Die erste Pariser Retrospektive zum Werk von Jean Painlevé, der das vertraute Bestiarium des französischen Litorals filmisch verfremdet hat
„Le Vampire“, zwischen 1939 und 1945 entstanden, ist ein Klassiker des Dokumentarfilms. Doch hat der knapp neunminütige Kurzfilm nichts Vorhersehbar-Formatiertes. Zu Beginn folgen einander, rasch und unverbunden, Aufnahmen segelnder Seepferdchen, kraxelnder Kraken, räuberischer Raupen, zwickender Zecken. Der Bauch eines kamerunischen Käfers habe, so die Erzählerstimme aus dem Off, vielleicht „Negermasken“ inspiriert – den Schwarzweiß-Streifen grundieren die Klänge zweier Hits aus Duke Ellingtons lautmalerischer „Jungle“-Periode. Dies alles erkläre – aber gemäß welcher Logik? –, dass die menschliche Vorstellungskraft den titelgebenden Vampir in ein menschliches Wesen verwandelt habe, welches Blut direkt aus einer dem Menschenhals zugefügten Wunde sauge – „wie Nosferatu in Murnaus Film“. (An dieser Stelle zuckelt besagter karpatischer Graf, kreidebleich und rattenzähnig, über die Leinwand).

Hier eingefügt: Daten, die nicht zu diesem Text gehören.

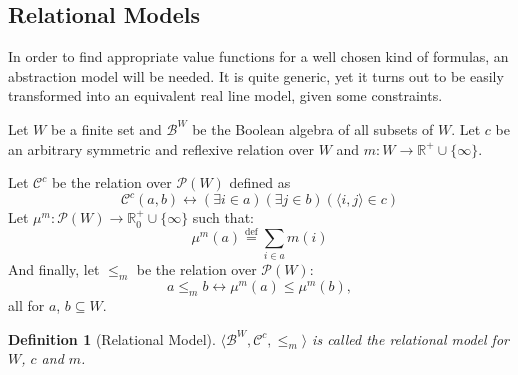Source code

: \documentclass{article}
\newtheorem*{definition}{Definition}
\newcommand{\R}{\mathbb{R}}
\newcommand{\pwrset}{\mathcal{P}}
\newcommand{\B}{\mathcal{B}}
\newcommand{\eqdef}{\stackrel{\text{def}}{=}}
\begin{document}
\subsection{Relational Models}
In order to find appropriate value functions for a well chosen kind of formulas, an abstraction model will be needed. It is quite generic, yet it turns out to be easily transformed into an equivalent real line model, given some constraints.

Let $W$ be a finite set and $\B^W$ be the Boolean algebra of all subsets of $W$. Let $c$ be an arbitrary symmetric and reflexive relation over $W$ and $m: W \rightarrow \R^+ \cup \{\infty\}$.

Let $\mathcal{C}^c$ be the relation over $\pwrset(W)$ defined as
\begin{equation*}
  \mathcal{C}^c(a, b) \leftrightarrow (\exists i \in a)(\exists j \in b)(\langle i, j \rangle \in c)
\end{equation*}
Let $\mu^m: \pwrset(W) \rightarrow \R_0^+ \cup \{\infty\}$ such that:
\begin{equation*}
  \mu^m(a) \eqdef \sum_{i \in a}m(i)
\end{equation*}
And finally, let $\leq_m$ be the relation over $\pwrset(W)$:
\begin{equation*}
  a \leq_m b \leftrightarrow \mu^m(a) \leq \mu^m(b),
\end{equation*}
all for $a$, $b \subseteq W$.
\begin{definition}[Relational Model]
$\langle \B^W, \mathcal{C}^c, \leq_m \rangle$ is called the \emph{relational model for $W$, $c$ and $m$}.
\end{definition}
\end{document}
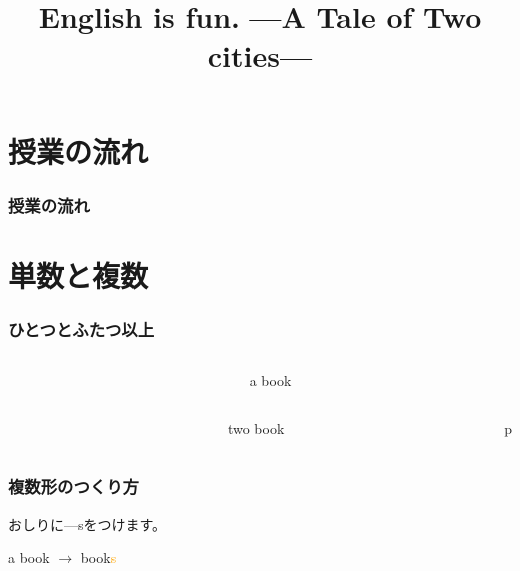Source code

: \documentclass[aspectratio=169]{beamer}
\title{English is fun.\,\,{}---A Tale of Two cities---}
\author{}
\institute[]{}
\date[]
\begin{document}
\begin{frame}[plain]
  \titlepage
\end{frame}

\section*{授業の流れ}
\begin{frame}[plain]
  \frametitle{授業の流れ}
  \tableofcontents
\end{frame}

\section{単数と複数}

\begin{frame}[plain]\frametitle{ひとつとふたつ以上}
\begin{columns}
\begin{column}{.25\textwidth}
\end{column}\pause
\begin{column}{.5\textwidth}\LARGE
a book
\end{column}
\end{columns}

\pause
\begin{columns}
\begin{column}{.25\textwidth}
\end{column}\pause
\begin{column}{.5\textwidth}\LARGE
two book
\end{column}
p
\end{columns}
\end{frame}

\begin{frame}[plain]\frametitle{複数形のつくり方}
 
\Large
おしりに---sをつけます。

a book $\longrightarrow$ book\textcolor{orange}{s}

\end{frame}
\end{document}
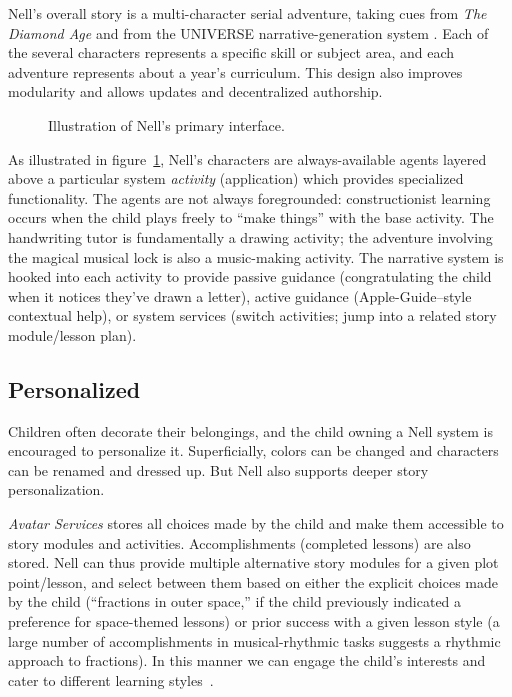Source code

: \documentclass{acm_proc_article-sp}
\begin{document}
Nell's overall story is a multi-character serial adventure, taking
cues from \textit{The Diamond Age} and
from the UNIVERSE narrative-generation system \cite{lebowitz:universe84}.
Each of the several characters represents a specific skill or subject
area, and each adventure represents about a year's curriculum.  This
design also improves modularity and allows updates and decentralized
authorship.

\begin{figure}
\centering
{} %
\caption{Illustration of Nell's primary interface.}\label{fig:nell}
\end{figure}

As illustrated in figure~\ref{fig:nell}, Nell's characters are
always-available agents layered above a particular system \textit{activity}
(application) which provides specialized functionality.  The agents
are not always foregrounded: constructionist learning occurs when the
child plays freely to ``make things'' with the base activity.
The handwriting tutor is fundamentally a drawing activity; the
adventure involving the magical musical lock is also a music-making activity.
The narrative system is
hooked into each activity to provide passive guidance
(congratulating the child when it notices they've drawn a letter),
active guidance (Apple-Guide--style~\cite{powers:appleguide}
contextual help), or system services (switch activities; jump into a
related story module/lesson plan).


\subsection{Personalized}

Children often decorate their belongings, and the
child owning a Nell system is encouraged to personalize it.
Superficially, colors can be changed and characters can be renamed and
dressed up.  But Nell also supports deeper story personalization.

\textit{Avatar Services} stores all choices made by the child and make them
accessible to story modules and activities.  Accomplishments
(completed lessons) are also stored.  Nell can thus provide multiple
alternative story modules for a given plot point/lesson, and select
between them based on either the explicit choices made by the child
(``fractions in outer space,'' if the child previously indicated a
preference for space-themed lessons) or prior success with a given
lesson style (a large number of accomplishments in musical-rhythmic
tasks suggests a rhythmic approach to fractions).  In this manner we
can engage the child's interests and cater to different learning
styles~\cite{gardner:mi}.
\end{document}
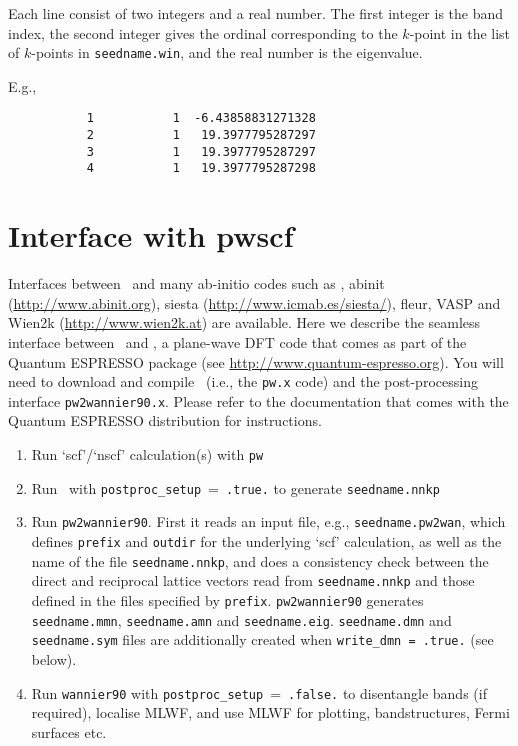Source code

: Each line consist of two integers and a real number. The first integer
is the band index, the second integer gives the ordinal corresponding
to the $k$-point in the list of $k$-points in \verb#seedname.win#,
and the real number is the eigenvalue. 

E.g.,

\begin{verbatim}
           1           1  -6.43858831271328
           2           1   19.3977795287297
           3           1   19.3977795287297
           4           1   19.3977795287298
\end{verbatim}


\section{Interface with {\sc pwscf}}

Interfaces between \wannier\ and many ab-initio codes such as \pwscf, 
{\sc abinit} (\url{http://www.abinit.org}),
{\sc siesta} (\url{http://www.icmab.es/siesta/}), 
{\sc fleur}, {\sc VASP} and {\sc Wien2k} (\url{http://www.wien2k.at}) are
available.  Here we describe the
seamless interface between \wannier\ and \pwscf, a
plane-wave DFT code that comes as part of the {\sc Quantum ESPRESSO}
package (see \url{http://www.quantum-espresso.org}).
You will need
to download and compile \pwscf\ (i.e., the {\tt pw.x} code) and the
post-processing interface {\tt pw2wannier90.x}. Please refer to the
documentation that comes with the {\sc Quantum ESPRESSO} distribution
for instructions. 

\begin{enumerate}
\item Run `scf'/`nscf' calculation(s) with \verb#pw#
\item Run \wannier\ with \verb#postproc_setup#~=~\verb#.true.# to
  generate \verb#seedname.nnkp#
\item Run {\tt pw2wannier90}. First it reads an input file, e.g.,
  \verb#seedname.pw2wan#, which defines \verb#prefix# and
  \verb#outdir# for the underlying `scf' calculation, as well as the
  name of the file \verb#seedname.nnkp#, and does a consistency check
  between the direct and reciprocal lattice vectors read from
  \verb#seedname.nnkp# and those defined in the files specified by
  \verb#prefix#. \verb#pw2wannier90# generates \verb#seedname.mmn#,
  \verb#seedname.amn# and \verb#seedname.eig#. 
    \verb#seedname.dmn# and  \verb#seedname.sym# files are additionally created when  
     \verb#write_dmn = .true.# (see below). 
\item Run \verb#wannier90# with \verb#postproc_setup#~=~\verb#.false.# to
  disentangle bands (if required), localise MLWF, and use MLWF for
  plotting, bandstructures, Fermi surfaces etc.
\end{enumerate}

Doch der Vampir existiert, fährt die Off-Stimme fort: Sein wissenschaftlicher Name lautet „Desmodus rotondus“. Die zweite Hälfte des Filmchens zeigt ein eher mickriges Exemplar dieser südamerikanischen Fledermausart, wie es einem unbeeindruckt dreinblickenden Meerschweinchen Blut von der Nase schlürft. Ist die musikalische Anspielung auf Chopins Trauermarsch am Ende dieser mehr belustigenden als beunruhigenden Sequenz nicht eine Spur überrissen? Sie ist es keineswegs, fasst man die – durch Desmodus rotondus übertragenen – Trypanosomen ins Auge, die eine mikroskopische Aufnahme da flüchtig um menschliche Blutzellen herumwuseln zeigt. Sie können als eine Metapher für eine andere, ideologische Infektion verstanden werden, die zur Entstehungszeit des Filmchens die Hirne von Frauen und Männern in ganz Europa befiel.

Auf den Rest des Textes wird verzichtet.